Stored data
_____

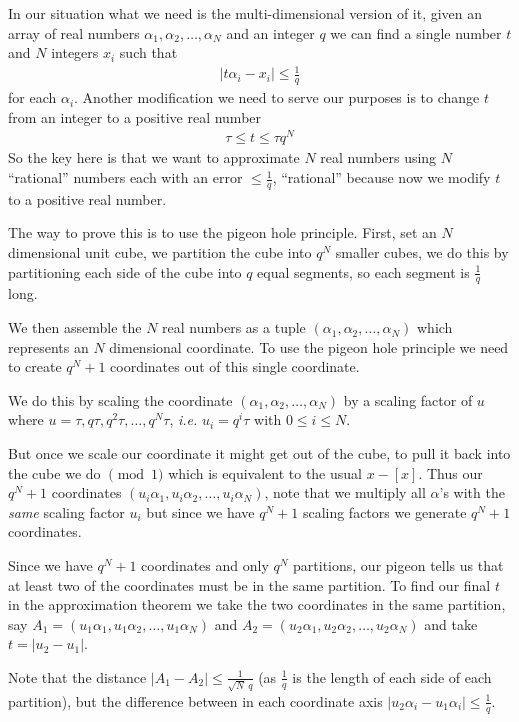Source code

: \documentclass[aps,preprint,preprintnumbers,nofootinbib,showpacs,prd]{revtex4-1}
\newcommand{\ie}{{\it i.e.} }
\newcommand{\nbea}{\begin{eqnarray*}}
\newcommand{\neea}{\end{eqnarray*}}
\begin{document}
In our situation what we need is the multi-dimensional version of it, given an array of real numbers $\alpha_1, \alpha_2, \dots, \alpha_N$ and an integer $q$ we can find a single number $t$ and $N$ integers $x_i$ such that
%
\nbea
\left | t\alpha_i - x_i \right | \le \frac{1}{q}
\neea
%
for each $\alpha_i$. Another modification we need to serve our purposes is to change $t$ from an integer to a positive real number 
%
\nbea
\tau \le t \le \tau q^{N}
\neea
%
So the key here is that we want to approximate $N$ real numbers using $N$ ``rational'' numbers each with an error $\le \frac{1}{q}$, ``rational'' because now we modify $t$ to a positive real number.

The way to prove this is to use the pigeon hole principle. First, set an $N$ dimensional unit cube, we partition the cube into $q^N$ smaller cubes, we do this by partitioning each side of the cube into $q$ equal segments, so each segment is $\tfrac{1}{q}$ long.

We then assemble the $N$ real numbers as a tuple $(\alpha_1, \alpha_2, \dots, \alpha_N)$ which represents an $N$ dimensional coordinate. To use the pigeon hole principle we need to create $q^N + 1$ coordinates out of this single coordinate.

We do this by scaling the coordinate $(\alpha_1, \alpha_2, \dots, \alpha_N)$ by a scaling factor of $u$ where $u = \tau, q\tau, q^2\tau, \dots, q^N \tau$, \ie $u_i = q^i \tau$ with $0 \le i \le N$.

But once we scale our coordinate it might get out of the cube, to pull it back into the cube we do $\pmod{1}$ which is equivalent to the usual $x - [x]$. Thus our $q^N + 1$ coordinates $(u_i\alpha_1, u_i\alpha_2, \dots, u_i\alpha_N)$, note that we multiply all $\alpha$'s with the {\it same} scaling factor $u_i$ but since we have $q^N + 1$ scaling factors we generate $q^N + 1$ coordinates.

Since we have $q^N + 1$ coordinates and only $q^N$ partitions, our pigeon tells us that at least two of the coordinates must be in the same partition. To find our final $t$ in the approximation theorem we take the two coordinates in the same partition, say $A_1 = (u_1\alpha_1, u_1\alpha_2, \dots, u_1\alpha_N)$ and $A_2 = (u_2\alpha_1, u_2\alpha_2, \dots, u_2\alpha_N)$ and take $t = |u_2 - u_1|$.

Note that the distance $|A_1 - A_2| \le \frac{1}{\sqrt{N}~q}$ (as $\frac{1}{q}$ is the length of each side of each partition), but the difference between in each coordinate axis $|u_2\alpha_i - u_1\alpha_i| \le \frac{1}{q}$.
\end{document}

_____

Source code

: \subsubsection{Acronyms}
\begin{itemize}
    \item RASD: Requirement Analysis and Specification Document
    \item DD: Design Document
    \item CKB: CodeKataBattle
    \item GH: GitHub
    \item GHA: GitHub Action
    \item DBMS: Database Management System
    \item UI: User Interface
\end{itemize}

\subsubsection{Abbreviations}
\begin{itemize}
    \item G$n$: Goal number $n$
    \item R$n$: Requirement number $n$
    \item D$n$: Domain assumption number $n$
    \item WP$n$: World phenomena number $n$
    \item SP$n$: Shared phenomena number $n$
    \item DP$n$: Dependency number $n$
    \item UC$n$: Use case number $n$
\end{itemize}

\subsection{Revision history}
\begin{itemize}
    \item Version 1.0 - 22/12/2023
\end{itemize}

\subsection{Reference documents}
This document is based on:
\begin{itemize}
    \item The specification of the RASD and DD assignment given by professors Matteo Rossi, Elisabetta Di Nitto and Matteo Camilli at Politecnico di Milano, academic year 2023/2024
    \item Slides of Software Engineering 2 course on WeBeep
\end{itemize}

_____

Task statement: Only the lines with the string "phenomena" are wanted; pick them out of the records above and copy them.

Reply:
    \item WP$n$: World phenomena number $n$
    \item SP$n$: Shared phenomena number $n$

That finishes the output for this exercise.